A violência coletiva na Rússia contra judeus e muçulmanos contribuiu para elevar a pontuação do país no índice de hostilidades sociais do Pew Research Center em 2023. Em um dos incidentes, "várias mulheres russas atacaram uma mulher muçulmana que usava hijab e seus filhos em um parquinho" nos arredores de Moscou, incidente no qual "as agressoras supostamente soltaram seus cães contra a família e os atacaram", afirmou o Pew Research Center.
A empresa de pesquisa afirmou que, em 2023, "o assédio governamental a grupos religiosos (seja verbal ou físico) foi um dos tipos mais comuns de restrições à religião", dando continuidade a um padrão dos últimos anos.
O Pew Research Center afirmou que esse tipo de assédio "ocorreu em 185 países", ou 98% do total de países estudados, em 2023, número quase igual ao do ano anterior, que foi de 186.
Além disso, segundo a Pew, a interferência no culto religioso "foi um tipo muito comum de restrição governamental", observada em 175 (88%) dos 198 países e territórios analisados — "marcando um novo pico para o estudo".

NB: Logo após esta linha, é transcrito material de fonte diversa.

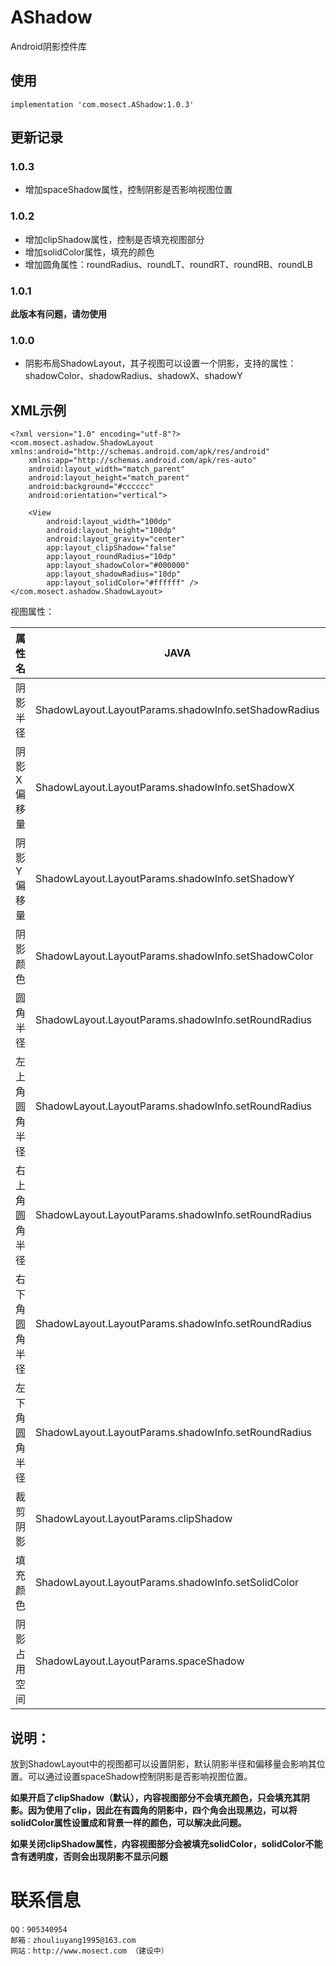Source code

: # AShadow
Android阴影控件库

## 使用
```
implementation 'com.mosect.AShadow:1.0.3'
```

## 更新记录
### 1.0.3
* 增加spaceShadow属性，控制阴影是否影响视图位置
### 1.0.2
* 增加clipShadow属性，控制是否填充视图部分
* 增加solidColor属性，填充的颜色
* 增加圆角属性：roundRadius、roundLT、roundRT、roundRB、roundLB
### 1.0.1
**此版本有问题，请勿使用**
### 1.0.0
* 阴影布局ShadowLayout，其子视图可以设置一个阴影，支持的属性：shadowColor、shadowRadius、shadowX、shadowY

## XML示例
```
<?xml version="1.0" encoding="utf-8"?>
<com.mosect.ashadow.ShadowLayout xmlns:android="http://schemas.android.com/apk/res/android"
    xmlns:app="http://schemas.android.com/apk/res-auto"
    android:layout_width="match_parent"
    android:layout_height="match_parent"
    android:background="#cccccc"
    android:orientation="vertical">

    <View
        android:layout_width="100dp"
        android:layout_height="100dp"
        android:layout_gravity="center"
        app:layout_clipShadow="false"
        app:layout_roundRadius="10dp"
        app:layout_shadowColor="#000000"
        app:layout_shadowRadius="10dp"
        app:layout_solidColor="#ffffff" />
</com.mosect.ashadow.ShadowLayout>
```
视图属性：

属性名 | JAVA | XML | 取值
----- | ---- | --- | ------
阴影半径 | ShadowLayout.LayoutParams.shadowInfo.setShadowRadius | app:layout_shadowRadius | dimen
阴影X偏移量 | ShadowLayout.LayoutParams.shadowInfo.setShadowX | app:layout_shadowX | dimen
阴影Y偏移量 | ShadowLayout.LayoutParams.shadowInfo.setShadowY | app:layout_shadowY | dimen
阴影颜色 | ShadowLayout.LayoutParams.shadowInfo.setShadowColor | app:layout_shadowColor | color
圆角半径 | ShadowLayout.LayoutParams.shadowInfo.setRoundRadius | app:layout_roundRadius | dimen
左上角圆角半径 | ShadowLayout.LayoutParams.shadowInfo.setRoundRadius | app:layout_roundLT | dimen
右上角圆角半径 | ShadowLayout.LayoutParams.shadowInfo.setRoundRadius | app:layout_roundRT | dimen
右下角圆角半径 | ShadowLayout.LayoutParams.shadowInfo.setRoundRadius | app:layout_roundRB | dimen
左下角圆角半径 | ShadowLayout.LayoutParams.shadowInfo.setRoundRadius | app:layout_roundLB | dimen
裁剪阴影 | ShadowLayout.LayoutParams.clipShadow | app:layout_clipShadow | boolean
填充颜色 | ShadowLayout.LayoutParams.shadowInfo.setSolidColor | app:layout_solidColor | color
阴影占用空间 | ShadowLayout.LayoutParams.spaceShadow | app:layout_spaceShadow | boolean

## 说明：
放到ShadowLayout中的视图都可以设置阴影，默认阴影半径和偏移量会影响其位置。可以通过设置spaceShadow控制阴影是否影响视图位置。

**如果开启了clipShadow（默认），内容视图部分不会填充颜色，只会填充其阴影。因为使用了clip，因此在有圆角的阴影中，四个角会出现黑边，可以将solidColor属性设置成和背景一样的颜色，可以解决此问题。**

**如果关闭clipShadow属性，内容视图部分会被填充solidColor，solidColor不能含有透明度，否则会出现阴影不显示问题**

# 联系信息
```
QQ：905340954
邮箱：zhouliuyang1995@163.com
网站：http://www.mosect.com （建设中）
```
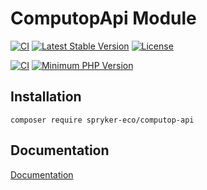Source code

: # ComputopApi Module

[![CI](https://github.com/spryker-eco/computop-api/actions/workflows/ci.yml/badge.svg)](https://github.com/spryker-eco/computop-api/actions/workflows/ci.yml)
[![Latest Stable Version](https://poser.pugx.org/spryker-eco/computop-api/v/stable.svg)](https://packagist.org/packages/spryker-eco/computop-api)
[![License](https://img.shields.io/github/license/spryker-eco/computop-api.svg?b=master)](https://github.com/spryker-eco/computop-api)

[![CI](https://scrutinizer-ci.com/g/spryker-eco/computop-api/badges/build.png?b=master)](https://scrutinizer-ci.com/g/spryker-eco/computop-api/build-status/master)
[![Minimum PHP Version](https://img.shields.io/badge/php-%3E%3D%207.4-8892BF.svg)](https://php.net/)

## Installation

```
composer require spryker-eco/computop-api
```

## Documentation

[Documentation](https://documentation.spryker.com/industry_partners/payment/computop/computop-api-details.htm)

Entre as 25 maiores nações do mundo, a Pew Research Center constatou que aquelas com os maiores níveis de restrições governamentais à religião eram China, Irã, Indonésia, Egito e Rússia.
Entre o mesmo grupo de nações, "África do Sul, Estados Unidos, Japão, Filipinas e Reino Unido apresentaram os níveis mais baixos" de restrições governamentais à religião, afirmou o Pew Research Center.
É importante destacar que o Pew esclareceu que a Coreia do Norte não foi incluída no estudo, embora "as fontes indiquem claramente que o governo da Coreia do Norte está entre os mais repressivos do mundo em relação à religião, bem como a outras liberdades civis e políticas".
A Pew explicou que "a sociedade norte-coreana é efetivamente fechada a estrangeiros" e que "observadores independentes não têm acesso regular ao país", o que torna a coleta de dados nessa nação inviável.
Entre as 25 nações mais populosas, "Nigéria, Índia, Bangladesh, Paquistão e Egito apresentaram os níveis mais altos de hostilidades sociais envolvendo religião", afirmou o Pew Research Center, observando que, com exceção do Egito, esses países obtiveram pontuações "muito altas" nesse índice.
Em contrapartida, segundo a Pew, "China, EUA, África do Sul, Japão e Vietnã" apresentaram "os menores índices de hostilidades sociais" entre os 25 países mais populosos em 2023.
O Pew Research Center observou que, ao longo dos anos em que realizou o estudo, a pontuação mediana para restrições governamentais "aumentou de forma bastante constante", enquanto a pontuação mediana para o índice de hostilidades sociais "flutuou".
Essa tendência, segundo o centro de pesquisa, "sugere que os governos têm reprimido crenças e práticas religiosas de maneiras mais intensas do que em 2007", enquanto "o número de países com hostilidades sociais tende a aumentar e diminuir conforme os acontecimentos".